::: Data to examine

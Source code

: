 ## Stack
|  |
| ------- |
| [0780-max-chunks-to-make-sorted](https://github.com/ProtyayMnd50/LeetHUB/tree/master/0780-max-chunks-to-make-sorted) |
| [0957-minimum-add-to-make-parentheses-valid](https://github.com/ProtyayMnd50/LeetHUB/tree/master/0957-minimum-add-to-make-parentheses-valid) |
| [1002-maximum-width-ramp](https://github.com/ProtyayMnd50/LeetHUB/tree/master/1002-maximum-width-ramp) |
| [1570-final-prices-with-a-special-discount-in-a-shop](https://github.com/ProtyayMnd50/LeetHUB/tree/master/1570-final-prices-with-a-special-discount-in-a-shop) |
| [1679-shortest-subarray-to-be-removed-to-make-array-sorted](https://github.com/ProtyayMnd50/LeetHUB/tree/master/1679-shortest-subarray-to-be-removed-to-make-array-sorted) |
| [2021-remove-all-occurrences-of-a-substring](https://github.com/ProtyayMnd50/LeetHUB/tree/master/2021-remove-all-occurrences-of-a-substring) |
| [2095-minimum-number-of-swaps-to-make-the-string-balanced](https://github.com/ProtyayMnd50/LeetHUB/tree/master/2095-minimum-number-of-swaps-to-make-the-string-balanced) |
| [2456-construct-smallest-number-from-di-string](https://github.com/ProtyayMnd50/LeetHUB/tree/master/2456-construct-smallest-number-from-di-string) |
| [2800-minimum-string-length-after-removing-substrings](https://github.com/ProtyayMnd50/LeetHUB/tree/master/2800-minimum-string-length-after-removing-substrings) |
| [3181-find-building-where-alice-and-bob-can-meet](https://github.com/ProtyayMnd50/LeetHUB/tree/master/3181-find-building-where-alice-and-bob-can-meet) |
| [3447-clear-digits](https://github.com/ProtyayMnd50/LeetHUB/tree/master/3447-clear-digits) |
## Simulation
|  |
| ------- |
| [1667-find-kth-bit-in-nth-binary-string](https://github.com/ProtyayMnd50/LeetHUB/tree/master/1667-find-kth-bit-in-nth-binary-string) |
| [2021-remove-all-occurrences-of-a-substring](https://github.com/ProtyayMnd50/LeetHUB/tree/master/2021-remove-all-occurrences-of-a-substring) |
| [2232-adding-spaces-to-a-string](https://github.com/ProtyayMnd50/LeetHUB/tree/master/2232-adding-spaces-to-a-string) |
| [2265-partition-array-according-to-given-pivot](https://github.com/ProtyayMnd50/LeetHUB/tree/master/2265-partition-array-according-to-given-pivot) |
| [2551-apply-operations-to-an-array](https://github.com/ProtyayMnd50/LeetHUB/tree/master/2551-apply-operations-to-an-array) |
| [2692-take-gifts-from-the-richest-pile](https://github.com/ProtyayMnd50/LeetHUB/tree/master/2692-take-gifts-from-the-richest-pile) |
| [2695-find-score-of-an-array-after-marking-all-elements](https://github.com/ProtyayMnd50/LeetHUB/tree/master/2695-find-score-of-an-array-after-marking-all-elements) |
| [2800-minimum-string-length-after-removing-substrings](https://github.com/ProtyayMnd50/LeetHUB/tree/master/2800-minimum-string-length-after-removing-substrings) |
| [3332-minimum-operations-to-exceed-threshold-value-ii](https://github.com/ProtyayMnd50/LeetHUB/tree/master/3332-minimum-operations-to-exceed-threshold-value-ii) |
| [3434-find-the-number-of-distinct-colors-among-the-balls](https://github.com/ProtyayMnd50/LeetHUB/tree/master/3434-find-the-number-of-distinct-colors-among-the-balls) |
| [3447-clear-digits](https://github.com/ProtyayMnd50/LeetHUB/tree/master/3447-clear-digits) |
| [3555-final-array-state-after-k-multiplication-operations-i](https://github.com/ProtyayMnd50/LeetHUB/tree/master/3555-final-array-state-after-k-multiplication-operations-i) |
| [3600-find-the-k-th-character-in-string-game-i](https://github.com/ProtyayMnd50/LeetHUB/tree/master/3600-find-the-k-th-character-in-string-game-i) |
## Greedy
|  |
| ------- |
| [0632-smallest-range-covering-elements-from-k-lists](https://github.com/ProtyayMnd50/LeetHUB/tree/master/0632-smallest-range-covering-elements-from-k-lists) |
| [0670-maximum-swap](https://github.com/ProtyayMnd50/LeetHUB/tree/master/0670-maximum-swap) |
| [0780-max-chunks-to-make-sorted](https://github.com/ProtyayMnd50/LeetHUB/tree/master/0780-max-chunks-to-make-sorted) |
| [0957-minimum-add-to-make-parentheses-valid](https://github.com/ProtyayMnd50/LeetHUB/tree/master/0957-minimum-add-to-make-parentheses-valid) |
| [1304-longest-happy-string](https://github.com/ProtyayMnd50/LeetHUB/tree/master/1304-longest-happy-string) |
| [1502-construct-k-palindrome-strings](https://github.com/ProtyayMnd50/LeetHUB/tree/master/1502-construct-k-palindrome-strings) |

::::::

** Try it **
Please retype the entries above in full, exactly as they stand.

** Written solution **
Source code

: ## Stack
|  |
| ------- |
| [0780-max-chunks-to-make-sorted](https://github.com/ProtyayMnd50/LeetHUB/tree/master/0780-max-chunks-to-make-sorted) |
| [0957-minimum-add-to-make-parentheses-valid](https://github.com/ProtyayMnd50/LeetHUB/tree/master/0957-minimum-add-to-make-parentheses-valid) |
| [1002-maximum-width-ramp](https://github.com/ProtyayMnd50/LeetHUB/tree/master/1002-maximum-width-ramp) |
| [1570-final-prices-with-a-special-discount-in-a-shop](https://github.com/ProtyayMnd50/LeetHUB/tree/master/1570-final-prices-with-a-special-discount-in-a-shop) |
| [1679-shortest-subarray-to-be-removed-to-make-array-sorted](https://github.com/ProtyayMnd50/LeetHUB/tree/master/1679-shortest-subarray-to-be-removed-to-make-array-sorted) |
| [2021-remove-all-occurrences-of-a-substring](https://github.com/ProtyayMnd50/LeetHUB/tree/master/2021-remove-all-occurrences-of-a-substring) |
| [2095-minimum-number-of-swaps-to-make-the-string-balanced](https://github.com/ProtyayMnd50/LeetHUB/tree/master/2095-minimum-number-of-swaps-to-make-the-string-balanced) |
| [2456-construct-smallest-number-from-di-string](https://github.com/ProtyayMnd50/LeetHUB/tree/master/2456-construct-smallest-number-from-di-string) |
| [2800-minimum-string-length-after-removing-substrings](https://github.com/ProtyayMnd50/LeetHUB/tree/master/2800-minimum-string-length-after-removing-substrings) |
| [3181-find-building-where-alice-and-bob-can-meet](https://github.com/ProtyayMnd50/LeetHUB/tree/master/3181-find-building-where-alice-and-bob-can-meet) |
| [3447-clear-digits](https://github.com/ProtyayMnd50/LeetHUB/tree/master/3447-clear-digits) |
## Simulation
|  |
| ------- |
| [1667-find-kth-bit-in-nth-binary-string](https://github.com/ProtyayMnd50/LeetHUB/tree/master/1667-find-kth-bit-in-nth-binary-string) |
| [2021-remove-all-occurrences-of-a-substring](https://github.com/ProtyayMnd50/LeetHUB/tree/master/2021-remove-all-occurrences-of-a-substring) |
| [2232-adding-spaces-to-a-string](https://github.com/ProtyayMnd50/LeetHUB/tree/master/2232-adding-spaces-to-a-string) |
| [2265-partition-array-according-to-given-pivot](https://github.com/ProtyayMnd50/LeetHUB/tree/master/2265-partition-array-according-to-given-pivot) |
| [2551-apply-operations-to-an-array](https://github.com/ProtyayMnd50/LeetHUB/tree/master/2551-apply-operations-to-an-array) |
| [2692-take-gifts-from-the-richest-pile](https://github.com/ProtyayMnd50/LeetHUB/tree/master/2692-take-gifts-from-the-richest-pile) |
| [2695-find-score-of-an-array-after-marking-all-elements](https://github.com/ProtyayMnd50/LeetHUB/tree/master/2695-find-score-of-an-array-after-marking-all-elements) |
| [2800-minimum-string-length-after-removing-substrings](https://github.com/ProtyayMnd50/LeetHUB/tree/master/2800-minimum-string-length-after-removing-substrings) |
| [3332-minimum-operations-to-exceed-threshold-value-ii](https://github.com/ProtyayMnd50/LeetHUB/tree/master/3332-minimum-operations-to-exceed-threshold-value-ii) |
| [3434-find-the-number-of-distinct-colors-among-the-balls](https://github.com/ProtyayMnd50/LeetHUB/tree/master/3434-find-the-number-of-distinct-colors-among-the-balls) |
| [3447-clear-digits](https://github.com/ProtyayMnd50/LeetHUB/tree/master/3447-clear-digits) |
| [3555-final-array-state-after-k-multiplication-operations-i](https://github.com/ProtyayMnd50/LeetHUB/tree/master/3555-final-array-state-after-k-multiplication-operations-i) |
| [3600-find-the-k-th-character-in-string-game-i](https://github.com/ProtyayMnd50/LeetHUB/tree/master/3600-find-the-k-th-character-in-string-game-i) |
## Greedy
|  |
| ------- |
| [0632-smallest-range-covering-elements-from-k-lists](https://github.com/ProtyayMnd50/LeetHUB/tree/master/0632-smallest-range-covering-elements-from-k-lists) |
| [0670-maximum-swap](https://github.com/ProtyayMnd50/LeetHUB/tree/master/0670-maximum-swap) |
| [0780-max-chunks-to-make-sorted](https://github.com/ProtyayMnd50/LeetHUB/tree/master/0780-max-chunks-to-make-sorted) |
| [0957-minimum-add-to-make-parentheses-valid](https://github.com/ProtyayMnd50/LeetHUB/tree/master/0957-minimum-add-to-make-parentheses-valid) |
| [1304-longest-happy-string](https://github.com/ProtyayMnd50/LeetHUB/tree/master/1304-longest-happy-string) |
| [1502-construct-k-palindrome-strings](https://github.com/ProtyayMnd50/LeetHUB/tree/master/1502-construct-k-palindrome-strings) |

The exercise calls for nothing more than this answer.